Top of Data for the task

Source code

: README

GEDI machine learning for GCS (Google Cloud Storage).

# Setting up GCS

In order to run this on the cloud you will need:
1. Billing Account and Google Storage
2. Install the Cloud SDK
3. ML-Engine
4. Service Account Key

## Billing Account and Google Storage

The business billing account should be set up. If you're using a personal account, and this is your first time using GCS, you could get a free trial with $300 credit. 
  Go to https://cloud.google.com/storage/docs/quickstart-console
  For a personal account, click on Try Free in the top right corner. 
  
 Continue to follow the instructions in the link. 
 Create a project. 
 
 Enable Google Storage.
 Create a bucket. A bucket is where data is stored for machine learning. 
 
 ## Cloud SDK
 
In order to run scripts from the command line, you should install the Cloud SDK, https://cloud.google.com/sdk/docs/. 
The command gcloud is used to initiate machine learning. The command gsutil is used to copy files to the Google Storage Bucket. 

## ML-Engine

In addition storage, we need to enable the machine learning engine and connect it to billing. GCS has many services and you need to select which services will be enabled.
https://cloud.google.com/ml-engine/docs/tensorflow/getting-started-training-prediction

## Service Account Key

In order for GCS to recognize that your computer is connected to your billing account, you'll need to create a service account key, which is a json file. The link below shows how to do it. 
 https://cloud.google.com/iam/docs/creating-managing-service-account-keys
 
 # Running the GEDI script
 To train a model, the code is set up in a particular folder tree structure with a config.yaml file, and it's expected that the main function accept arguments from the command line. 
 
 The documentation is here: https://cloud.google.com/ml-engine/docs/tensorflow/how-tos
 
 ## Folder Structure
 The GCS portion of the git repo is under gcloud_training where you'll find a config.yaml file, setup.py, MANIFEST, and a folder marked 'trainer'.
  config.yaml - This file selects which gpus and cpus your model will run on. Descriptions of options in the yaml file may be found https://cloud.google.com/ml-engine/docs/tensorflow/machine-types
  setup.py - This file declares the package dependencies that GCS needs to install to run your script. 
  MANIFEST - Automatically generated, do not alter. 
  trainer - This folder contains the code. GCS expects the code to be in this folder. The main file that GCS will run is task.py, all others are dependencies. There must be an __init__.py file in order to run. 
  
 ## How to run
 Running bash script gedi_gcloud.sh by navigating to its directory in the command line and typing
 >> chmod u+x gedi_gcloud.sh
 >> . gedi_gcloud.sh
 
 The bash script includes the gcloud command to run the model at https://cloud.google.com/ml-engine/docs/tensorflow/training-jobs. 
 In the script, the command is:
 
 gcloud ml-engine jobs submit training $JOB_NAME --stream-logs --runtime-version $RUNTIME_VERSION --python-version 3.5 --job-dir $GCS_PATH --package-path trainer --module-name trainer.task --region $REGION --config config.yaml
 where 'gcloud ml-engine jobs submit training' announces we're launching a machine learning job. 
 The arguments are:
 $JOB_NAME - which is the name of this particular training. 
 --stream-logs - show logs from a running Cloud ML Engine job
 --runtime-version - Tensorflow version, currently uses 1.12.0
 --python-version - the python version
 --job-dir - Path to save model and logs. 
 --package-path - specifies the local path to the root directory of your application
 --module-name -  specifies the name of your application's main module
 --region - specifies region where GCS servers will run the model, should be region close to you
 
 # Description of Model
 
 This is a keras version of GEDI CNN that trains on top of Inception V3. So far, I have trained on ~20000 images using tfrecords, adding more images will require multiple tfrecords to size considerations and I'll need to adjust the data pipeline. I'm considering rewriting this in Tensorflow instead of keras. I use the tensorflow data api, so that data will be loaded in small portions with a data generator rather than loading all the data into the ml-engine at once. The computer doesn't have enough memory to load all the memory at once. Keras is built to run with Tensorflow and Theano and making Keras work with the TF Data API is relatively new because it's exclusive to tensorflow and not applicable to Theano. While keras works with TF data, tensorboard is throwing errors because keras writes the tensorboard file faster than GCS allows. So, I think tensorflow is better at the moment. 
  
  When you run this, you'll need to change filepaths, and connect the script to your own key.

Bottom of Data for the task

Required work: Return only the lines between the one holding "config.yaml - This" and the one holding "--region - specifies", inclusive, exactly as they appear above.

Written solution:
  config.yaml - This file selects which gpus and cpus your model will run on. Descriptions of options in the yaml file may be found https://cloud.google.com/ml-engine/docs/tensorflow/machine-types
  setup.py - This file declares the package dependencies that GCS needs to install to run your script. 
  MANIFEST - Automatically generated, do not alter. 
  trainer - This folder contains the code. GCS expects the code to be in this folder. The main file that GCS will run is task.py, all others are dependencies. There must be an __init__.py file in order to run. 
  
 ## How to run
 Running bash script gedi_gcloud.sh by navigating to its directory in the command line and typing
 >> chmod u+x gedi_gcloud.sh
 >> . gedi_gcloud.sh
 
 The bash script includes the gcloud command to run the model at https://cloud.google.com/ml-engine/docs/tensorflow/training-jobs. 
 In the script, the command is:
 
 gcloud ml-engine jobs submit training $JOB_NAME --stream-logs --runtime-version $RUNTIME_VERSION --python-version 3.5 --job-dir $GCS_PATH --package-path trainer --module-name trainer.task --region $REGION --config config.yaml
 where 'gcloud ml-engine jobs submit training' announces we're launching a machine learning job. 
 The arguments are:
 $JOB_NAME - which is the name of this particular training. 
 --stream-logs - show logs from a running Cloud ML Engine job
 --runtime-version - Tensorflow version, currently uses 1.12.0
 --python-version - the python version
 --job-dir - Path to save model and logs. 
 --package-path - specifies the local path to the root directory of your application
 --module-name -  specifies the name of your application's main module
 --region - specifies region where GCS servers will run the model, should be region close to you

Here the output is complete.